SULSELBERITA.COM. Takalar – Pemerintah Kabupaten Takalar melakukan kunjungan kerja ke kediaman Konsul Jenderal Australia untuk Makassar, Mr. Todd Dias, di Kota Makassar. Kegiatan ini merupakan bagian dari upaya mempererat hubungan persahabatan sekaligus membuka peluang kemitraan strategis di bidang pengolahan hasil bumi, perekonomian, dan teknologi.
Suasana pertemuan berlangsung akrab dan penuh keakraban. Dalam kesempatan tersebut, Bupati Takalar dan Mr. Todd Dias membahas sejumlah rencana kerja sama yang diharapkan dapat mendorong pertumbuhan ekonomi daerah dengan memanfaatkan potensi yang dimiliki Kabupaten Takalar.
Salah satu fokus utama adalah pengembangan riset dan pengolahan rumput laut. Sebagai salah satu daerah penghasil rumput laut terbesar di Indonesia, Takalar berpotensi dikembangkan menjadi pusat inovasi komoditas ini. Dukungan keilmuan dan teknologi dari Australia diharapkan dapat meningkatkan kualitas hasil panen serta kesejahteraan para petani lokal.

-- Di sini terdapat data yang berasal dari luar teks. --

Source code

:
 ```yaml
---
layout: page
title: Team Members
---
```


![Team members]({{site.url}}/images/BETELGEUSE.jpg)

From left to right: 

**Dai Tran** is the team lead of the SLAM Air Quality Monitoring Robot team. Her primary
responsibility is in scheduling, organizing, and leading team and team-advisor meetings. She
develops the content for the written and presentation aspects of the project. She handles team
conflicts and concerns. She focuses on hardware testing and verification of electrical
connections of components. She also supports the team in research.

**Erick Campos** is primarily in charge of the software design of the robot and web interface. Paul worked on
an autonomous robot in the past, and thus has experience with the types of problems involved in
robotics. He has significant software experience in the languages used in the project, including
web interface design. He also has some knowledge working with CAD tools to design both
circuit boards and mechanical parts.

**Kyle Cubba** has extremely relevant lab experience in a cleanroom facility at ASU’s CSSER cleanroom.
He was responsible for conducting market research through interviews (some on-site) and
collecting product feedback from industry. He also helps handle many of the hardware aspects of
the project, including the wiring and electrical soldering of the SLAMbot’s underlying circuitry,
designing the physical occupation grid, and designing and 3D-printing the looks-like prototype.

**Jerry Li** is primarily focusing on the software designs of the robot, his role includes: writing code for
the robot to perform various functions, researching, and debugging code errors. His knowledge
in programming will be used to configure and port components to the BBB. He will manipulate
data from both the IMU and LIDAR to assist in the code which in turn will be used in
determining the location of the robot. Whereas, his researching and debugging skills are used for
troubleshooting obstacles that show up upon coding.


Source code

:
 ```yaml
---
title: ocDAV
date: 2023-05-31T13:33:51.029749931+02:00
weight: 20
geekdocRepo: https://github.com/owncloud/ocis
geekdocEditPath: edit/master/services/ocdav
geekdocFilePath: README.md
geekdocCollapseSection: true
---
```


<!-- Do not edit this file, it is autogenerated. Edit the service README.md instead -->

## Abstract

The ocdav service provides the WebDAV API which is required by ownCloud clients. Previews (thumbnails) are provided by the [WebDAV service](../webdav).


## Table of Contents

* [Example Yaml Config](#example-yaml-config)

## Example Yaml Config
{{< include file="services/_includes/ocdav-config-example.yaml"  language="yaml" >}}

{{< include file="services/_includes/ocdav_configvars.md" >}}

Selain itu, sektor ketahanan pangan juga menjadi perhatian bersama. Kedua pihak menjajaki kerja sama dalam pengembangan usaha peternakan sapi, meliputi penerapan cara beternak yang lebih modern, pengelolaan pakan yang efisien, hingga perbaikan kualitas genetik ternak mengacu pada standar yang diterapkan di Australia.
Kerja sama juga direncanakan meluas ke sektor teknologi informasi. Dalam pertemuan tersebut dibahas rencana pembangunan pusat data (Data Center) di Takalar. Posisi geografis daerah ini dinilai sangat mendukung untuk mengembangkan infrastruktur digital yang dapat menunjang kemajuan teknologi di kawasan Sulawesi Selatan.
Hubungan Sejarah Ratusan Tahun
Di sela pembahasan rencana kerja sama masa depan, Bupati Takalar juga mengenang jejak sejarah yang telah menghubungkan kedua wilayah sejak berabad-abad silam. Diceritakan bahwa jauh sebelum batas negara ditetapkan seperti sekarang, para nelayan dari Takalar dan sekitarnya telah berlayar jauh menggunakan perahu pinisi hingga ke wilayah Arnhem Land, Australia bagian utara, untuk mencari teripang.
Kegiatan perdagangan tradisional ini telah berlangsung sejak abad ke-18 dan melahirkan interaksi budaya yang damai serta saling menghormati dengan masyarakat adat Aborigin setempat.
Mr. Todd Dias menyambut baik seluruh usulan kerja sama yang disampaikan. Ia menegaskan bahwa ikatan sejarah yang telah terjalin selama ratusan tahun ini menjadi dasar yang kokoh untuk membangun kemitraan masa depan yang saling menguntungkan bagi kedua belah pihak.